I'm actually at a loss to what you mean. Who's got a degree that hasn't earned them anything in this discussion? You? I thought you said you had one? Me? I'm at work right now, using the degree I went to school for?
I should clarify my stance, I think, for fear of being misrepresented:
The risk in getting a degree in a "creative"/"useless"/"not-profitable"/"not J-O-B oriented" field of study, which seems to be the various criteria here, is that unless (and even if) you're demonstrably good at what you do, finding a job is going to be difficult. That's true -- a degree in communications will not get you a job. Your portfolio will get you a job. Your networking skills will get you a job. It's exactly the same, in that sense, to an accounting gig or an engineering gig or any other "safe" job that you can bring up.
Would you hire a bad engineer? Not knowingly. Would you hire a bad accountant? Not knowingly. Would you hire a bad visual artist? Not knowingly. The difference between the three is that two of them have intrinsic competencies that are benchmarks for prospective employers borne out of their degrees, while the last one (potentially) requires you to provide those benchmarks in a different fashion.

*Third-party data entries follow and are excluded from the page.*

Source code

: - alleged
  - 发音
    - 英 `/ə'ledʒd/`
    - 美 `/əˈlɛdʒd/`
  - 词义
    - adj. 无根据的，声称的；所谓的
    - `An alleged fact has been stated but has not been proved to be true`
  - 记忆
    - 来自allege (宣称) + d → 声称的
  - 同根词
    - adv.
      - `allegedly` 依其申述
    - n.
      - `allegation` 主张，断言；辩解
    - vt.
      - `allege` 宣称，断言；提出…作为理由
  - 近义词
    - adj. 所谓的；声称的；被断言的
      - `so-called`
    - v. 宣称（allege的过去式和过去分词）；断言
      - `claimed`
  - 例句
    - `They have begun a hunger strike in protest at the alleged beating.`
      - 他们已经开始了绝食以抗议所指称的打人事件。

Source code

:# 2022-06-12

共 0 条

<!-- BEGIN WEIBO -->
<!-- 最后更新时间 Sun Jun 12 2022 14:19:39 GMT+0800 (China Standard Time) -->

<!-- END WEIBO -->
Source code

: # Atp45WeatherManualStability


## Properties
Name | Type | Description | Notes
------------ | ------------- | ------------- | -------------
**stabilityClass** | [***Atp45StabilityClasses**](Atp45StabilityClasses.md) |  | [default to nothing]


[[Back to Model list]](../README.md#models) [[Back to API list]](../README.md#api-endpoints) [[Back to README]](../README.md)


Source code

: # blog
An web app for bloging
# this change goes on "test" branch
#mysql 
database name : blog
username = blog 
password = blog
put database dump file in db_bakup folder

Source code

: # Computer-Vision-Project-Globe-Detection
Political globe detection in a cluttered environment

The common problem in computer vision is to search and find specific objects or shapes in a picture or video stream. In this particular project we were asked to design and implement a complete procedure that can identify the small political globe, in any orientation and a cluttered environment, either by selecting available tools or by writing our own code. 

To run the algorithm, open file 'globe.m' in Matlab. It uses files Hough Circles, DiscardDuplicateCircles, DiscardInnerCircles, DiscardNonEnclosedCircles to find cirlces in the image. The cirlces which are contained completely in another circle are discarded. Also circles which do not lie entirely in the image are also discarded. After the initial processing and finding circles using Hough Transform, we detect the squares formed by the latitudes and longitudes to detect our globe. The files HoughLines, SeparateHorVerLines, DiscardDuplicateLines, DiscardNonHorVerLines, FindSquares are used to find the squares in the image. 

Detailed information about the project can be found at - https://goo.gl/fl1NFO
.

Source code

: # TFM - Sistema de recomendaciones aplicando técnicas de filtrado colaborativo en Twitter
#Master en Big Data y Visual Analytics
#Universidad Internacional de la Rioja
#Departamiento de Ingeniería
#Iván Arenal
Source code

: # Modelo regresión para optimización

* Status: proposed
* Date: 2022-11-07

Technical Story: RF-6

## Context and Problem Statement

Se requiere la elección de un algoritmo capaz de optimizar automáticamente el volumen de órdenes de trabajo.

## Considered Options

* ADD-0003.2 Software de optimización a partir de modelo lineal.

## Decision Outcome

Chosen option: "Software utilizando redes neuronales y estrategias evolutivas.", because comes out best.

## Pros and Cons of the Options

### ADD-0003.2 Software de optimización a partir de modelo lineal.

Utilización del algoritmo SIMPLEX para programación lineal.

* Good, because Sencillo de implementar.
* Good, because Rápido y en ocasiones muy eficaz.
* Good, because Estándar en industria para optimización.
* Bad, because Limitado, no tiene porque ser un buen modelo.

By extension: it takes a comparatively common amount of intelligence, ability, and work ethic to get a degree in a mundane course of study and find 'middle class' employment, which is why those will always be the safe roads to travel, particularly among those who are operating at the income level to be college-bound. Hence the FED PDFs and things. The thing about colleges is that they don't care about how good you are, really, they care about how much money they can extract from you, and they'll tolerate all sorts of off-key singing and bad stick figure drawing and incorrect AUTOCAD measurements in the process of getting you and your family to cut that check.